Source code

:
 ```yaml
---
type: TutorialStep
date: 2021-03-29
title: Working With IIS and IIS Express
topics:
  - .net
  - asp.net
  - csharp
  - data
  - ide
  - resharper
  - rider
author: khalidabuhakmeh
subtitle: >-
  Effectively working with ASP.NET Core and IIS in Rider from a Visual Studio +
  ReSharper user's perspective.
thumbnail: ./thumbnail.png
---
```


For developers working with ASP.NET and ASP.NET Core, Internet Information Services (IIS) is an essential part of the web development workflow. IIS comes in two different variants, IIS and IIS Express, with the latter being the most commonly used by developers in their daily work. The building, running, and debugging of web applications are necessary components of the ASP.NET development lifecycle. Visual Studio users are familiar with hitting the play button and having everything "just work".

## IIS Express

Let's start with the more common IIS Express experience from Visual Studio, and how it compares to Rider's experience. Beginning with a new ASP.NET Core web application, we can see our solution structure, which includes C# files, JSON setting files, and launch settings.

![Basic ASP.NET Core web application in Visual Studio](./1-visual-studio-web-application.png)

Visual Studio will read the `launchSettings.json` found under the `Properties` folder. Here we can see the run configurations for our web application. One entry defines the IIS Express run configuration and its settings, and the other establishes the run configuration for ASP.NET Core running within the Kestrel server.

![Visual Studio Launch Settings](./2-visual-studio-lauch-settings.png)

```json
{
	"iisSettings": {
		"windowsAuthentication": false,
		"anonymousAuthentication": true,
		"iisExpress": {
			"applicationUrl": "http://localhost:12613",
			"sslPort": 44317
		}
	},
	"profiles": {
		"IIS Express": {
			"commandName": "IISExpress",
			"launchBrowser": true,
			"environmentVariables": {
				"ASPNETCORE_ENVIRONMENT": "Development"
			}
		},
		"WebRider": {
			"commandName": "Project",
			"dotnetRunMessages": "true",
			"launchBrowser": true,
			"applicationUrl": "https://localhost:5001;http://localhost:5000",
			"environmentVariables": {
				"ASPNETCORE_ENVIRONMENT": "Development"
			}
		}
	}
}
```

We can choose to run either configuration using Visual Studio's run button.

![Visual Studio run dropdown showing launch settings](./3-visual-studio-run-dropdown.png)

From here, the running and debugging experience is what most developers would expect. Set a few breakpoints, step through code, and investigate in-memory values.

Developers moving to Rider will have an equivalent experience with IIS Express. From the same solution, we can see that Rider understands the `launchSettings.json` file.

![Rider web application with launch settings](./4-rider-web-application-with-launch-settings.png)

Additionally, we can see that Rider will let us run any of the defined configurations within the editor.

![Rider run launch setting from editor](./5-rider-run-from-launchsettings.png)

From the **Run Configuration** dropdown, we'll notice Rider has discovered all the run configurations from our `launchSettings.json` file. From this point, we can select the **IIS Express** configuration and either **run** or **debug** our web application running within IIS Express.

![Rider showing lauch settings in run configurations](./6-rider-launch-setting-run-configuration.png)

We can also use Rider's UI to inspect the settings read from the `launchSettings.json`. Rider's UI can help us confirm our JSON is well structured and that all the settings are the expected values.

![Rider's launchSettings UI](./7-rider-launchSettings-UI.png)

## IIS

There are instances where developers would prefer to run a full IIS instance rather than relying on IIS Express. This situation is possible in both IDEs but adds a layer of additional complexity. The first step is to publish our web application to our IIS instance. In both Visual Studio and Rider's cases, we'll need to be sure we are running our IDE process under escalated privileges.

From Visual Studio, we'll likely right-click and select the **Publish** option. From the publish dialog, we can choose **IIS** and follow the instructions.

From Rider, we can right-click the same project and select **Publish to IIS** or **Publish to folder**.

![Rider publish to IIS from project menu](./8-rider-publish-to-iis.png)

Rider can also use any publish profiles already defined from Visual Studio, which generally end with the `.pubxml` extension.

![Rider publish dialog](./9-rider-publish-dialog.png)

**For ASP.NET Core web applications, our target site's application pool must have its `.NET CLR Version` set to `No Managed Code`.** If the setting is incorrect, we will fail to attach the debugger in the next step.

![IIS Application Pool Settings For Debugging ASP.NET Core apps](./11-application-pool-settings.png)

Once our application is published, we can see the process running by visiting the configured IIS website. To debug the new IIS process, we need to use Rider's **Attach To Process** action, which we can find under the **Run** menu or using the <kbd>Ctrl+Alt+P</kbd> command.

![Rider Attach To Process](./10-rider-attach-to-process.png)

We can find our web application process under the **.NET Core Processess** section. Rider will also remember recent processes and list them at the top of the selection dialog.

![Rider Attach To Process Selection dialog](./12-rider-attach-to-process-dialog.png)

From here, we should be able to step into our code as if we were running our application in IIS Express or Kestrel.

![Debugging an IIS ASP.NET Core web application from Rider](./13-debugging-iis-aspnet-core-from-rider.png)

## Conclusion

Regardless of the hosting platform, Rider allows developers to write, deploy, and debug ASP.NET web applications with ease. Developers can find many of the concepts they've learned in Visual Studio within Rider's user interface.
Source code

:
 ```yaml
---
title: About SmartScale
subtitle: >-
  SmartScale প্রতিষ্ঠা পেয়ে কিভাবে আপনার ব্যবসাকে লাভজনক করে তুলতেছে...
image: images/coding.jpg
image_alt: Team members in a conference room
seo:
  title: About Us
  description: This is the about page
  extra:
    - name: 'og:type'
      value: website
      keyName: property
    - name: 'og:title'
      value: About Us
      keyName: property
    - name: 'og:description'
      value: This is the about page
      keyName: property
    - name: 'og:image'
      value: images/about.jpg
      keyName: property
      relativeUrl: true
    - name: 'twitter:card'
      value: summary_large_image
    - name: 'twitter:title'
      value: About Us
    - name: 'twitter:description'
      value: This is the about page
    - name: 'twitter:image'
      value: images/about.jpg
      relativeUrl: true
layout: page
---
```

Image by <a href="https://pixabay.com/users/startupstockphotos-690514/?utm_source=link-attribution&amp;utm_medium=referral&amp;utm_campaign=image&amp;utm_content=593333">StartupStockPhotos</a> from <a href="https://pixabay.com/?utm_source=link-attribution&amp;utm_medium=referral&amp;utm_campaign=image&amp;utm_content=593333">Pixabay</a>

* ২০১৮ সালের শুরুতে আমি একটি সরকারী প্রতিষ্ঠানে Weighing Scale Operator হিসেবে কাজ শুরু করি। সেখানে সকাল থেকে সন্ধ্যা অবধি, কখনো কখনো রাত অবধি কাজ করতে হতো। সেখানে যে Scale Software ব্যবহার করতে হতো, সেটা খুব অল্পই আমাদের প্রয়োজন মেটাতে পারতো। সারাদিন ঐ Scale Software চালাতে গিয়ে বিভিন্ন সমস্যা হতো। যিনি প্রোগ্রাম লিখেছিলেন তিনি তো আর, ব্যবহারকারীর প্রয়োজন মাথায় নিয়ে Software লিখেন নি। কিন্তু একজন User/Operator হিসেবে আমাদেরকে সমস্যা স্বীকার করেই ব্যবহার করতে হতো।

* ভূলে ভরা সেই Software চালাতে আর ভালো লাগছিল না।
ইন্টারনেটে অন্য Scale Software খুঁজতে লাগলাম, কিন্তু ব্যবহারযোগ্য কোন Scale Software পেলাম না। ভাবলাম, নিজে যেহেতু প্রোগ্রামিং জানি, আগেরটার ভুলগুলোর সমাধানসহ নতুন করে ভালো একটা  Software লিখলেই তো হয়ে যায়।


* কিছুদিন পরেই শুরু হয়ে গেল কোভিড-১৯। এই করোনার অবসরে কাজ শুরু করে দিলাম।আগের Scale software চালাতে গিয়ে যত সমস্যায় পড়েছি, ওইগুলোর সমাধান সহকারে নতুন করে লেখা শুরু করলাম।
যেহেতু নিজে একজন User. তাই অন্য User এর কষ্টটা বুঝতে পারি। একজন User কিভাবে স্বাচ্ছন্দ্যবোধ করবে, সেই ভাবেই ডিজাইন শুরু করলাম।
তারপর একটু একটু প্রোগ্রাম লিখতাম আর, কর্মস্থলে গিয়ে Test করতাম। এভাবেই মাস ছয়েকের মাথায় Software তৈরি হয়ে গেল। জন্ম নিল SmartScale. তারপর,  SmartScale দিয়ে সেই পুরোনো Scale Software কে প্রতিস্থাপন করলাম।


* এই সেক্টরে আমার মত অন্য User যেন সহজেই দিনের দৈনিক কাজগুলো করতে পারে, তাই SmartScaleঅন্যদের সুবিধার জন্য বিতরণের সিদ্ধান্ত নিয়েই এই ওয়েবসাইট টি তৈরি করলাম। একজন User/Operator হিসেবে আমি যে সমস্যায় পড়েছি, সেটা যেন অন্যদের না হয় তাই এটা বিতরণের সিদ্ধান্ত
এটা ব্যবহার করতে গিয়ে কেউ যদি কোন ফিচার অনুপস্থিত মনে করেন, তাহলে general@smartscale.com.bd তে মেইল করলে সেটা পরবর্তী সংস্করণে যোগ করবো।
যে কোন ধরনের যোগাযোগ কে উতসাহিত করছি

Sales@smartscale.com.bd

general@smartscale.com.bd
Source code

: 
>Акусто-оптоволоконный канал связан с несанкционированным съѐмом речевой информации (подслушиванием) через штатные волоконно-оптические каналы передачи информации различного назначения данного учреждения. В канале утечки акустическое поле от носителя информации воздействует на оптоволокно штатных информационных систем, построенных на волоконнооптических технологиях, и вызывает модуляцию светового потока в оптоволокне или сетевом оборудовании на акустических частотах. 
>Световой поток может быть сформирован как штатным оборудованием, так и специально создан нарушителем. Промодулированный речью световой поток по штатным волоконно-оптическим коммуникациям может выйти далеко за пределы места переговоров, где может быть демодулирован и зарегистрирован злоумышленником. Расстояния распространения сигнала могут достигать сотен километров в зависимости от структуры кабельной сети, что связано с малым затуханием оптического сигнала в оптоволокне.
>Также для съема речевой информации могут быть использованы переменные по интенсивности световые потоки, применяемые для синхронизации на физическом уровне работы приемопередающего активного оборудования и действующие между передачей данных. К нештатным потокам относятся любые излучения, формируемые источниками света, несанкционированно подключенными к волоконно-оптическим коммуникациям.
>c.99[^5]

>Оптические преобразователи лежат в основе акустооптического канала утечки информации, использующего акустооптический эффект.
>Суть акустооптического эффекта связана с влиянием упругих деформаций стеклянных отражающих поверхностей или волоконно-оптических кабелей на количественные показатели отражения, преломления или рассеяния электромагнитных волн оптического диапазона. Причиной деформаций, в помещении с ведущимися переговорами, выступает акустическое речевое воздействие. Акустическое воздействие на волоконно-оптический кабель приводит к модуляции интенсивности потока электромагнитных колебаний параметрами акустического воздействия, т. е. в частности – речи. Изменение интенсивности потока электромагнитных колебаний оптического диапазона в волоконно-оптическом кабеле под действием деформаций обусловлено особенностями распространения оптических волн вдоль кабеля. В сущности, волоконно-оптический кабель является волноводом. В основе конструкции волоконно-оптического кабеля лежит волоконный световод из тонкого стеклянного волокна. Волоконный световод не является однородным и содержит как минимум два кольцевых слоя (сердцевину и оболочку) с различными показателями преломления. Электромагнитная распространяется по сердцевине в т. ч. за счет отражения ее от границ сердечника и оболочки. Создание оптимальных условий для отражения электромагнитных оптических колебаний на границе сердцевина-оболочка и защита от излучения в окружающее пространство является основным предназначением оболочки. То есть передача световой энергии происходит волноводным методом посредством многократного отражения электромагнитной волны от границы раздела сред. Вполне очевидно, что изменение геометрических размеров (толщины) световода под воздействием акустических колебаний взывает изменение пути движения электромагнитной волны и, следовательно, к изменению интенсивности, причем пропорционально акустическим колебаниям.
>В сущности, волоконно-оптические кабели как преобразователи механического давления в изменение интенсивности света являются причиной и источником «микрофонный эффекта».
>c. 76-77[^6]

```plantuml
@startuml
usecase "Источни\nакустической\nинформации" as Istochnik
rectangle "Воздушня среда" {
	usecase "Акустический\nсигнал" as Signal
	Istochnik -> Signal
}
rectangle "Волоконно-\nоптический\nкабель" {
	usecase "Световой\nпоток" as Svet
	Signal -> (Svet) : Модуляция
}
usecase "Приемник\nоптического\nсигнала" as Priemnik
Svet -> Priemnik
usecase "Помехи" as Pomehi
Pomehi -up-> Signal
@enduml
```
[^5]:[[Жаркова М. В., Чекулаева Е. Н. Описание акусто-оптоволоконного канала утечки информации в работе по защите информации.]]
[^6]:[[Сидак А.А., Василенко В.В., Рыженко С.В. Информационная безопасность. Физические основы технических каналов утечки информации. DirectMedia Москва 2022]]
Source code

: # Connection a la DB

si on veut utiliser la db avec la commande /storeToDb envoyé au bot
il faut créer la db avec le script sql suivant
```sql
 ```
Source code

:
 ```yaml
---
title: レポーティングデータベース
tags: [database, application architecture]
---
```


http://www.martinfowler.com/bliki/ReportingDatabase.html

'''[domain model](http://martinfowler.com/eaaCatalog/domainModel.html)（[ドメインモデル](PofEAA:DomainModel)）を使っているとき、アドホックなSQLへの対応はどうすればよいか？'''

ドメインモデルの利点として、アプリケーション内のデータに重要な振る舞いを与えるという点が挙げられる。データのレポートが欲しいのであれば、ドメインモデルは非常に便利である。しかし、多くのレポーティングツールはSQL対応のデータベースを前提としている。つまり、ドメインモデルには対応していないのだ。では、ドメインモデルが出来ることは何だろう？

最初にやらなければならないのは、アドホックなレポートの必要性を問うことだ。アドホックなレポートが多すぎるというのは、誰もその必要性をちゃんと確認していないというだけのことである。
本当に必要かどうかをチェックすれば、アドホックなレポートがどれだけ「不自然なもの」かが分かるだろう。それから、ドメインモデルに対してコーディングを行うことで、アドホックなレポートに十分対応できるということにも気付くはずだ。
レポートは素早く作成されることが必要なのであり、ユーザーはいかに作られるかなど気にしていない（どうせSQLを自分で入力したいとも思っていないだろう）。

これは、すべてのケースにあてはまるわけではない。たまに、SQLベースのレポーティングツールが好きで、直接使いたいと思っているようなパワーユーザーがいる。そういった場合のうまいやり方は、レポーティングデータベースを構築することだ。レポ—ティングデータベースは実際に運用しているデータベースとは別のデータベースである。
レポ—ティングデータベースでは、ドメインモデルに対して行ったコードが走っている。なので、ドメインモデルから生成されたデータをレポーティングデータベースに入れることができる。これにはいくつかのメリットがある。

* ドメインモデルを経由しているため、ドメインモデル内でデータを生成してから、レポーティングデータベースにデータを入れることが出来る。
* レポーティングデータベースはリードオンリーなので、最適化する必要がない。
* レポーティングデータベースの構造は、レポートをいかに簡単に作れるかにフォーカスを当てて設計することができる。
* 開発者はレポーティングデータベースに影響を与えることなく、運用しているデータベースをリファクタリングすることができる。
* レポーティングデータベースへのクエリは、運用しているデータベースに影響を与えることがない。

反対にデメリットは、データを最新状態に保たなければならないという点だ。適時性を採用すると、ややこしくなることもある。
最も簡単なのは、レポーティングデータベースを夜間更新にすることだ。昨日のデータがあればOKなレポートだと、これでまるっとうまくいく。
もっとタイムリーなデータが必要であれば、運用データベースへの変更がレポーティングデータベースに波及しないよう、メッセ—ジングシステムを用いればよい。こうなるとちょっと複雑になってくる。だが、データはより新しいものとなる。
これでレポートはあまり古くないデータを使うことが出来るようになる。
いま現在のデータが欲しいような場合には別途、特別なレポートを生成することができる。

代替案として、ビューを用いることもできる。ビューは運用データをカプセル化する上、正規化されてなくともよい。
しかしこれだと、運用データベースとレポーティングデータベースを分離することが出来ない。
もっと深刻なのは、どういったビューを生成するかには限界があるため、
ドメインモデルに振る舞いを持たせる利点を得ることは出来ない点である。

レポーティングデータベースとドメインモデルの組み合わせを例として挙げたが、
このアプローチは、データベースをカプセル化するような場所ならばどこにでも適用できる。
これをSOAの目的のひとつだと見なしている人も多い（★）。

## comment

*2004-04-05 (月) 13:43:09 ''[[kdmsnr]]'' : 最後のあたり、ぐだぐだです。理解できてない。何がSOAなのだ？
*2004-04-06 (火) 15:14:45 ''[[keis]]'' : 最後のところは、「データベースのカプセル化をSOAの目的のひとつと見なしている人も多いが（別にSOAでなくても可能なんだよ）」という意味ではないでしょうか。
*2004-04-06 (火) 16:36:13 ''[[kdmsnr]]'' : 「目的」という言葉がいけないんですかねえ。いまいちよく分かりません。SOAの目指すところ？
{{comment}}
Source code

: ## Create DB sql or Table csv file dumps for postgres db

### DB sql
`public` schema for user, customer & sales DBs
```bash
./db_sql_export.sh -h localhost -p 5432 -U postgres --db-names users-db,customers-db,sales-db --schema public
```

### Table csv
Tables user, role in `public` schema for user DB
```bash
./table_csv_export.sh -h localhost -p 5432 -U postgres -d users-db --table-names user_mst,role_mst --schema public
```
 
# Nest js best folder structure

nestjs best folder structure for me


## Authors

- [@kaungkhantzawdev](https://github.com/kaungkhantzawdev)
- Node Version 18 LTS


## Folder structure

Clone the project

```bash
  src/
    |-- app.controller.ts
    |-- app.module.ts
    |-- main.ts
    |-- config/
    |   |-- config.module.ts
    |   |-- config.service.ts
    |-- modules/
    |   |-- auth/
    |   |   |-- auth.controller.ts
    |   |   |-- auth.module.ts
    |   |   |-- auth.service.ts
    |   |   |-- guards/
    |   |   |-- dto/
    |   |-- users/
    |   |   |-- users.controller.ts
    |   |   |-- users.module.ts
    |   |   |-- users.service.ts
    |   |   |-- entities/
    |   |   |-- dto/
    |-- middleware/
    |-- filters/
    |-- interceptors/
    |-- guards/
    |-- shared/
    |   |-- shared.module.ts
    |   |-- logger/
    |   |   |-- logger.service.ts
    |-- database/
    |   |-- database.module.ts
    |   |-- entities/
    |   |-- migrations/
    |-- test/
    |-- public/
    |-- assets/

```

•••••

**Required action**
Give again exactly, and only, the lines above starting at the one with "showing launch settings](./3-visual-studio-run-dropdown.png)" and ending at the one with "From here, the".

**Task result**
![Visual Studio run dropdown showing launch settings](./3-visual-studio-run-dropdown.png)

From here, the running and debugging experience is what most developers would expect. Set a few breakpoints, step through code, and investigate in-memory values.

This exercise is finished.